Oh lordy, the hits just keep coming. Over on YouTube, several channels are reporting via Twitter leaks from within Wizards of the Coast that once again Hasbro’s plan for D&D Beyond goes (ironically enough) beyond anything we could’ve imagined.
Now, I admit I quite easily get caught up in the fervor and outrage of YouTube clickbait titles and boy are there plenty of those when it comes to this information. The big thing blowing everyone’s mind is games run by Artificial Intelligence, thus eliminating the need for a DM. I mean, this makes total sense from an executive’s point of view. They’re effectively turning a tabletop roleplaying game into an MMO. Hasbro has all but admitted that micro-transactions are the plan, so why would they not look for a way to have an A.I. run the game? For someone who doesn’t play D&D and only understands it, at best, as a video game without the video part this seems natural and even desired. Now, call me crazy but I think this is an excellent idea.

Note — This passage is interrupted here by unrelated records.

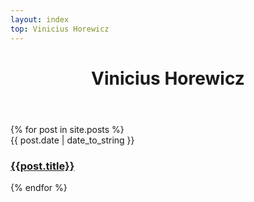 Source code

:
 ```yaml
---
layout: index
top: Vinicius Horewicz
---
```


<header>
  <h1>Vinicius Horewicz</h1>
</header>

<section class="blog-posts">
  {% for post in site.posts %}
    <article>
      <time datetime="{{ post.date | datetime | date_to_xmlschema }}" pubdate>{{ post.date | date_to_string }}</time>
      <h3><a href="{{ root_url }}{{ post.url }}">{{post.title}}</a></h3>
    </article>
  {% endfor %}
</section>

Remember when D&D 4e came out and they targeted the MMO player market to whom they’d been steadily losing customers to in the mid-2000s? When they basically tried to make an MMO with dice and paper? What happened? Everyone I know said “This is an MMO with dice and paper. I’m gonna go play Pathfinder.”
And they did.
So, let them make D&D Beyond into what is functionally a closed MMO with 4-6 players in the same game at a time. Back in my day did the same thing with Baldur’s Gate at LAN parties. It was cool, it was fun, but it wasn’t D&D. It wasn’t a real roleplaying game. It might be an enjoyable experience for a lot of people, but most tabletop gamers I know have very little interest in it beyond the novelty factor.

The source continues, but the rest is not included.